On June 20, U.S. Sen. James Inhofe’s S.J. Resolution 37 was brought to the floor of the Senate for a vote, only to be summarily voted down the same day by a mostly partisan vote. Inhofe’s resolution would have prevented the EPA from implementing “Utility MACT” which has been described as the most economically devastating regulation in its 42-year history.

Unfortunately, neither the announcement of the proposed U.S. Senate vote nor the results were thought important enough to report by the Daily Herald, even though MACT, with its mandated greenhouse gas standards, will make it virtually impossible to build a new coal-fired power plant in the U.S. and will likewise cause many coal plants now in existence to shut down.

Inhofe’s resolution to defeat MACT — which offered the only chance to stop MACT from going forward — failed 46 to 53, mostly along party lines, although five Democratic senators from coal-rich states joined Senate Republicans. Unfortunately Dick Durbin was not among the five Democratic senators.

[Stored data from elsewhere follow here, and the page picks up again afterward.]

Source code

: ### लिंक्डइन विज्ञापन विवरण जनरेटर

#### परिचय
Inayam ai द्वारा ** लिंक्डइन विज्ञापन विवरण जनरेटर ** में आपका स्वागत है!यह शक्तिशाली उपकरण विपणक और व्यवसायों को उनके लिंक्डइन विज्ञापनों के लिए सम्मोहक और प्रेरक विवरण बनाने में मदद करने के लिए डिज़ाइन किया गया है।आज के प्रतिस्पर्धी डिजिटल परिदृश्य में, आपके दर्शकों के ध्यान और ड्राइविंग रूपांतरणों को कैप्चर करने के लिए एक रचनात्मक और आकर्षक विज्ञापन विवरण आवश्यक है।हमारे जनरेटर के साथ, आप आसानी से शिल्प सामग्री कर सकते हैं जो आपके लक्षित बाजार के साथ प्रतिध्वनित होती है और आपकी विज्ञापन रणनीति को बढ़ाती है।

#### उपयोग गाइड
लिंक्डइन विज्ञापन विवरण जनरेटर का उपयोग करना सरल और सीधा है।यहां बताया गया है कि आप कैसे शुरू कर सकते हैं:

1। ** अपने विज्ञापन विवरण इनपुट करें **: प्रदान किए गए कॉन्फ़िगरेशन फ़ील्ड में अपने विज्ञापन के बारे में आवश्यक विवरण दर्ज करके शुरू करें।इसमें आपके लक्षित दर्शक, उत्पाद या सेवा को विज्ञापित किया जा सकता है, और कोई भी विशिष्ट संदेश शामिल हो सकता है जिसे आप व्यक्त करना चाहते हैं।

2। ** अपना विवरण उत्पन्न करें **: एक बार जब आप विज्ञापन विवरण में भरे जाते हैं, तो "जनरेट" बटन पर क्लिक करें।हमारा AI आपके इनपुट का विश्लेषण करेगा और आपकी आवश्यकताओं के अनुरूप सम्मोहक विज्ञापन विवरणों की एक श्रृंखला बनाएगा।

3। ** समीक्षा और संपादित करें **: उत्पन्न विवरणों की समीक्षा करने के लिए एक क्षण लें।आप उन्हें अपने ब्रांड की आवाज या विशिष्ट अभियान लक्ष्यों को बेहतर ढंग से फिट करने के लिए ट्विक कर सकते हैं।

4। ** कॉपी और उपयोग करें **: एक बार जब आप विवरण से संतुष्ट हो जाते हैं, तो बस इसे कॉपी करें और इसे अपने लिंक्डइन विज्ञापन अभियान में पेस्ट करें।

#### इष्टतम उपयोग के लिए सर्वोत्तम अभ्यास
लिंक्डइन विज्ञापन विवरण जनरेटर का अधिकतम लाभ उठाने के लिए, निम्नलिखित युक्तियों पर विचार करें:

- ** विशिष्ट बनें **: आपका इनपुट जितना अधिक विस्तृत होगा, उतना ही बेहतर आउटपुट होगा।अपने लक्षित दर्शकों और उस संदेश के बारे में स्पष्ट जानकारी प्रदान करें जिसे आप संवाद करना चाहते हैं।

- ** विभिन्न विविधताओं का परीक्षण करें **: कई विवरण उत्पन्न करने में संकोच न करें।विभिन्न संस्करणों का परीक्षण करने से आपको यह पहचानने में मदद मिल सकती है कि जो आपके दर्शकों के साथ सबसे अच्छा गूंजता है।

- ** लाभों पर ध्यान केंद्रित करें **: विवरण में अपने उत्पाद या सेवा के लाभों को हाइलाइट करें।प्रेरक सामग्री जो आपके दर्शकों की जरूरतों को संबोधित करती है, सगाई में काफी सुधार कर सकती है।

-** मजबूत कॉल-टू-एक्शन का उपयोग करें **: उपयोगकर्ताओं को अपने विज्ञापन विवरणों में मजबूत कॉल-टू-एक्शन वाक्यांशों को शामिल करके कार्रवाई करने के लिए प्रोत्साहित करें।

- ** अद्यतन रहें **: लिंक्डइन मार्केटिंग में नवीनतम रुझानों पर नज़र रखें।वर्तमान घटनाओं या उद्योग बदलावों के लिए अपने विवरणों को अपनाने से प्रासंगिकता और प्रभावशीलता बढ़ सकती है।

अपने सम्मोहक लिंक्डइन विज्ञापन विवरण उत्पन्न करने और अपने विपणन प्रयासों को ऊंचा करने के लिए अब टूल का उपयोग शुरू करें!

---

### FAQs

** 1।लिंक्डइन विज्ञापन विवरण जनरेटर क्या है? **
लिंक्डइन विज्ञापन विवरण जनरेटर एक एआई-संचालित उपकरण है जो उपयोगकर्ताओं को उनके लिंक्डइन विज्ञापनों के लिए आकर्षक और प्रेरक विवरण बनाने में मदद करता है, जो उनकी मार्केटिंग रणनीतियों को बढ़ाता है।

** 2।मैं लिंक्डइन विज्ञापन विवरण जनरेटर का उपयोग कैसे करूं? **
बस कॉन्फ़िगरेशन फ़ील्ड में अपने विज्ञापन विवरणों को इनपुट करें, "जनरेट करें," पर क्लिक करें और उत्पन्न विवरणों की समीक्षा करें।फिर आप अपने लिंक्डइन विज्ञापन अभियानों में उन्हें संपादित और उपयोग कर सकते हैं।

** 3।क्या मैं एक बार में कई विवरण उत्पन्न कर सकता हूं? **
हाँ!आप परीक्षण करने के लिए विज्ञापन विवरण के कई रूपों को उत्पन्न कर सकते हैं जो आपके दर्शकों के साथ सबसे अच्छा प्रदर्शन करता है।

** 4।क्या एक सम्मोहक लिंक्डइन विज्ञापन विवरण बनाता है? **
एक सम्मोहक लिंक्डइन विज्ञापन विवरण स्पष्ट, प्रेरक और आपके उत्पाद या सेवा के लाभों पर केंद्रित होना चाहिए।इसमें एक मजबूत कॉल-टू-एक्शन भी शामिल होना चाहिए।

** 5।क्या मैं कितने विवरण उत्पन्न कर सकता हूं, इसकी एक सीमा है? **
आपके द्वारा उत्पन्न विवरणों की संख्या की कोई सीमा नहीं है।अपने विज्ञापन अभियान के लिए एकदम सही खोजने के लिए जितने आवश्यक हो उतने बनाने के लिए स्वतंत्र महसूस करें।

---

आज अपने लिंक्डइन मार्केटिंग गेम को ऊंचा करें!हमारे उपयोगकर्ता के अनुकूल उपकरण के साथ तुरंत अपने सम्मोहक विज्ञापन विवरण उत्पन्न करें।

Despite the Democratic crossover, five Republican senators must account for not providing the votes to stop Utility MACT from going forward, instead electing to pay homage to the “consensus” theory of man-made global warming which rejects hard scientific facts documenting how CO2 emissions — what we exhale and what plants need to live — are not the root cause of climate change.

It is telling how four of the five Republican Party defectors are from northeastern states with brutal winters. Surely Sen. Durbin must know that Illinois is a coal-rich state and that during the winter season Illinois is also a cold state. Isn’t Durbin concerned about job losses in Illinois’s coal mining communities or the increase in electric costs when coal plants here in Illinois close their doors unable to meet the stringent standards?